Why Qatar needs actions, not words, to improve its image
Qatar has an image problem – and doesn’t it know it.
Which is why the leader of its organising committee is on a charm offensive to reassure all the doubters about the first middle eastern World Cup.
The plight of migrant workers – they say they’ll improve conditions.
The health and safety of players and fans during the height of summer – if asked to move to winter, they will.
And then the long-standing concerns about the uneasy confluence of Qatari money, and political – and footballing influence.
Qatar is the richest county on earth, and is desparate not to appear the vulgar nouveau riche, splashing whatever cash it takes to get what it wants.
It is all too sensitive that the public perception of the county has not helped. People tell me they cringe when their image for Qatar’s future is conflated with the very public spending sprees of the Qatari Investment Authority, and the image of the new generation of rich Arabs with money to burn in the worlds most expensive boutiques.
And so it was that we interviewed the head of their orgainsing committee (see video above).
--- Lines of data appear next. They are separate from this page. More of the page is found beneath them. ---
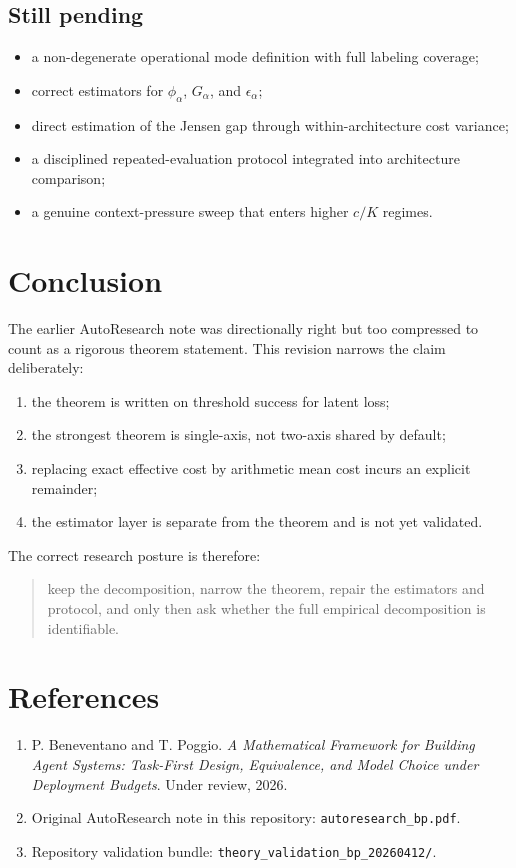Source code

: \documentclass[11pt]{article}
\begin{document}
\subsection*{Still pending}

\begin{itemize}
\item a non-degenerate operational mode definition with full labeling coverage;
\item correct estimators for $\phi_\alpha$, $G_\alpha$, and $\epsilon_\alpha$;
\item direct estimation of the Jensen gap through within-architecture cost variance;
\item a disciplined repeated-evaluation protocol integrated into architecture comparison;
\item a genuine context-pressure sweep that enters higher $c/K$ regimes.
\end{itemize}

\section{Conclusion}

The earlier AutoResearch note was directionally right but too compressed to count as a rigorous
theorem statement. This revision narrows the claim deliberately:

\begin{enumerate}
\item the theorem is written on threshold success for latent loss;
\item the strongest theorem is single-axis, not two-axis shared by default;
\item replacing exact effective cost by arithmetic mean cost incurs an explicit remainder;
\item the estimator layer is separate from the theorem and is not yet validated.
\end{enumerate}

The correct research posture is therefore:

\begin{quote}
keep the decomposition, narrow the theorem, repair the estimators and protocol, and only then ask
whether the full empirical decomposition is identifiable.
\end{quote}

\section*{References}

\begin{enumerate}
\item P. Beneventano and T. Poggio. \emph{A Mathematical Framework for Building Agent Systems:
Task-First Design, Equivalence, and Model Choice under Deployment Budgets}. Under review, 2026.
\item Original AutoResearch note in this repository: \texttt{autoresearch\_bp.pdf}.
\item Repository validation bundle: \texttt{theory\_validation\_bp\_20260412/}.
\end{enumerate}
\end{document}
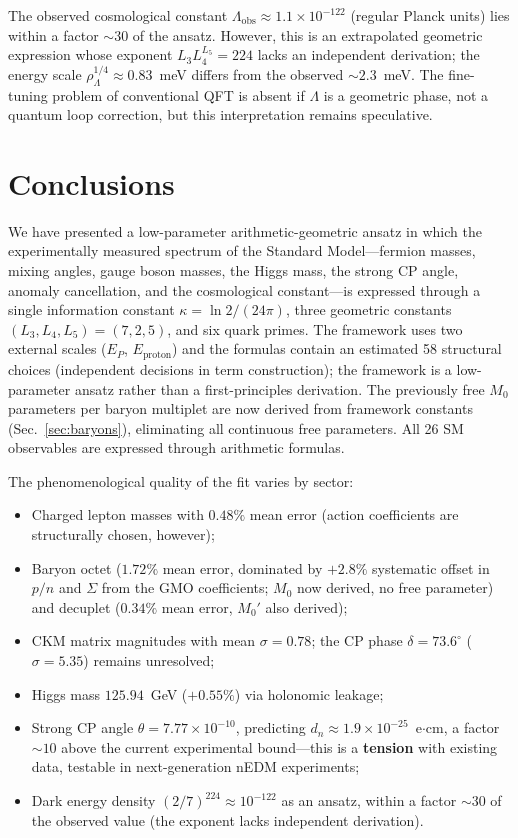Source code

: \documentclass[aps,prd,reprint,twocolumn,showpacs,superscriptaddress]{revtex4-2}
\begin{document}
The observed cosmological constant $\Lambda_{\text{obs}} \approx
1.1 \times 10^{-122}$ (regular Planck units) lies within a factor
$\sim 30$ of the ansatz.  However, this is an extrapolated geometric
expression whose exponent $L_3 L_4^{L_5} = 224$ lacks an independent
derivation; the energy scale $\rho_\Lambda^{1/4} \approx 0.83$~meV
differs from the observed $\sim 2.3$~meV.  The fine-tuning problem
of conventional QFT is absent if $\Lambda$ is a geometric phase,
not a quantum loop correction, but this interpretation remains
speculative.

\section{Conclusions}
\label{sec:conclusions}

We have presented a low-parameter arithmetic-geometric ansatz in which
the experimentally measured spectrum of the Standard Model---fermion
masses, mixing angles, gauge boson masses, the Higgs mass, the strong
CP angle, anomaly cancellation, and the cosmological constant---is
expressed through a single information constant
$\kappa = \ln 2/(24\pi)$, three geometric constants
$(L_3, L_4, L_5) = (7, 2, 5)$, and six quark primes.
The framework uses two external scales ($E_P$, $E_{\text{proton}}$)
and the formulas contain an estimated 58 structural choices (independent
decisions in term construction); the framework is a low-parameter ansatz
rather than a first-principles derivation.  The previously free $M_0$
parameters per baryon multiplet are now derived from framework constants
(Sec.~\ref{sec:baryons}), eliminating all continuous free parameters.
All 26 SM observables are expressed through arithmetic formulas.

The phenomenological quality of the fit varies by sector:
\begin{itemize}
\item Charged lepton masses with $0.48\%$ mean error (action
coefficients are structurally chosen, however);
\item Baryon octet ($1.72\%$ mean error, dominated by $+2.8\%$
systematic offset in $p/n$ and $\Sigma$ from the GMO coefficients;
$M_0$ now derived, no free parameter) and decuplet ($0.34\%$ mean
error, $M_0'$ also derived);
\item CKM matrix magnitudes with mean $\sigma = 0.78$; the CP phase
$\delta = 73.6^\circ$ ($\sigma = 5.35$) remains unresolved;
\item Higgs mass $125.94$~GeV ($+0.55\%$) via holonomic leakage;
\item Strong CP angle $\theta = 7.77 \times 10^{-10}$, predicting
$d_n \approx 1.9 \times 10^{-25}$~e$\cdot$cm, a factor $\sim 10$ above
the current experimental bound---this is a \textbf{tension} with
existing data, testable in next-generation nEDM experiments;
\item Dark energy density $(2/7)^{224} \approx 10^{-122}$ as an ansatz,
within a factor $\sim 30$ of the observed value (the exponent lacks
independent derivation).
\end{itemize}
\end{document}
A man charming, engaged, intelligent, and funny. Who is fond of the fact he went to school in Scunthorpe and studied in Sheffield.
We were told the interview would be short: just two questions. In fact, Hassan Al-Thawadi was so voluble and – let me say it plain – so nice, that it went on for much longer.
Pity for him that but a moment later, his PR team were reduced to holding their heads in their hands and grimacing. They hadn’t noticed a Rolls-Royce convertible had been performing a 17-point turn in the background of the shot.
Qatar, and money – new, old, or oil, it’s all the same to the viewer – are inextricably linked.
It requires more than a few interviews for them to shift the narrative. It requires action.
And the first item on the agenda: improving the lot of the low-paid migrant workers who are building Qatari citadels out of sand.